A company is revising sales forecasts for 2016 and seeks the advice of others. A combination of low energy prices and shaky financial markets sparked by the Chinese decline has left many questioning whether they should revise their plans to account for an economic contraction. How is the economy impacting your sales plan?
Advice from the CEOs:
Niche Software Company – we are coming off of a good year. Our industry has seen low impact so far. Going forward we are cautiously optimistic. A couple of clients have delayed projects but didn’t cancel.
Services Company – hiring has been frozen. Adjustments to staff count have already been made. Clients are asking us to contact them again early in the second quarter. Opportunities exist in the health care area.
Hardware Company – we are running scared. We have cut business and personnel expenses to assure survival. A large customer just announced new plant construction earlier this week – this may help to turn things around. We are assuming this will be mean a longer term rather than a short-term opportunity.
Niche Software Company – cutting personal/business expenses. Long term things look favorable, but we have to survive the short term. Attendance at a large trade show this month was a little above last year but we don’t know whether this will yield a significant increase in sales.
Trades – Projects with big bank backing are on hold. We see large scale bidding wars for projects. Where there used to be 3-5 bids there are now 15 or more. Looking for consolidation of competition – especially union–based shops.
Situation: A company has been using the accrual method of accounting. As they approach the fourth quarter of the year, they are looking at project-based accounting to reduce year-end cash reserves and taxable income. How do you create and manage a project-based accounting system?
Advice from the CEOs:
The PeopleSoft Division of Oracle offers a project-based accounting package. There are a several issues that accompany a shift to project-based accounting: do employees work on more than one project, how do you plan to account for shared services such as administration and Human Resources, and do you plan to share revenue and costs across projects? These can entail a fundamental change in how the company is organized and behaves. If your primary motive is tax avoidance rather than organizational change, why would you pursue this level of change in the organization?
Looking at hundreds of companies with which the CEOs in the group have worked, nobody has seen any that utilize project-based accounting.
The company’s objective is to better understand the various projects that the company manages, and to have revenue travel with cost. A far simpler option from an accounting standpoint is to look for ways to pre-pay future expenses and thus reduce year-end cash reserves.
Another option is a hybrid between cash and accrual accounting.
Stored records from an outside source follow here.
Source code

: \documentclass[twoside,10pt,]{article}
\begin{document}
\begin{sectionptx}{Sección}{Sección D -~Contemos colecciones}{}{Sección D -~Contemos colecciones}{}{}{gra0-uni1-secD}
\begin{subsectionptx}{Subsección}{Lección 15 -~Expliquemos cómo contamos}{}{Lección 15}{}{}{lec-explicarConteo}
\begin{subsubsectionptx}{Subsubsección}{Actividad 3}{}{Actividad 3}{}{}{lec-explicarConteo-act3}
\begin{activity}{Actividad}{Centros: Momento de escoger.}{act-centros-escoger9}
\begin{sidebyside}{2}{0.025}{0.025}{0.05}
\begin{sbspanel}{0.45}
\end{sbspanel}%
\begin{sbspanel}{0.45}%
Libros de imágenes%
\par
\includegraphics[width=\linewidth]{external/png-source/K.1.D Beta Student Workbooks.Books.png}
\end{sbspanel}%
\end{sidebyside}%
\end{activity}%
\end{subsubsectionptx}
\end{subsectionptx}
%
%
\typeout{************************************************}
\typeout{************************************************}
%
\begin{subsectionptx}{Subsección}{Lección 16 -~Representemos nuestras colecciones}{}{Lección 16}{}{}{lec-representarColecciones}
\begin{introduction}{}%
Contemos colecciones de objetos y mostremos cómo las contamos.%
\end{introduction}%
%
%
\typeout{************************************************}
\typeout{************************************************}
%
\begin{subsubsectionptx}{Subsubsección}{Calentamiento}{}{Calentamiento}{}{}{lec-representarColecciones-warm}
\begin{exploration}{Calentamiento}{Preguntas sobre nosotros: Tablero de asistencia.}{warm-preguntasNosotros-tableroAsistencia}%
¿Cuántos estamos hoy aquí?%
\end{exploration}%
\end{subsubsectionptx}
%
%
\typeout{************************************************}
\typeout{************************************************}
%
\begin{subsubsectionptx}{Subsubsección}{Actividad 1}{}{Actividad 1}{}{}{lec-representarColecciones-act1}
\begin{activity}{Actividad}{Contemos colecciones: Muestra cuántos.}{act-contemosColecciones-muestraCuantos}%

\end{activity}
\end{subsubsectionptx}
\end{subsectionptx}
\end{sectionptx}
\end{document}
If you have a strategic reason to pursue project-based accounting, look at firms that serve the construction and entertainment industries. These industries have similar challenges to those faced by the company.
Situation: A company, noting that business conditions have improved, is planning for growth. This means keeping current customers and taking on the next tier of customers. They are also focused on improving customer service and the customer service experience. All of this costs money. How do you control expenses as you grow?
Advice from Andy Wallace:
As a small business, you can’t spend more than you have. You need to focus on all expenses from supplies to workers compensation. Major expenses are inventory and payroll. You need to focus on the line items, control the little things and control the big things.
There are three areas that we monitor frequently: inventory control systems, overtime, and assuring that safety is first to reduce accidents and control workers compensation costs.
Employees respect employers who respect them and their families. Recently we had an employee who was called by school because their child was sick. We told the employee to take the rest of the day off to take care of the child. The employee was back in an hour, having made other arrangements for the child’s care.
As you grow your payroll, hire the right folks with the right skills. Take time and don’t rush – you need to fill the position with the right person. As a small company having the right skills is important and reduces the costs for training and on-boarding new employees.
Important skills for us vary by position but include solid computer and technology skills; attention to detail, as well as writing, communication and math skills; the ability to multitask and respond positively to interruptions.
The culture of our company is extremely important. It’s the foundation of the company and we want to perpetuate it. Culture starts at the top with the leadership as examples for the employees to follow. It can’t be “do as I say, not what I do.” Employees know who arrives early and stays late, who is attentive to details. If we don’t set the right tone as leaders of the company, we can’t expect them to follow.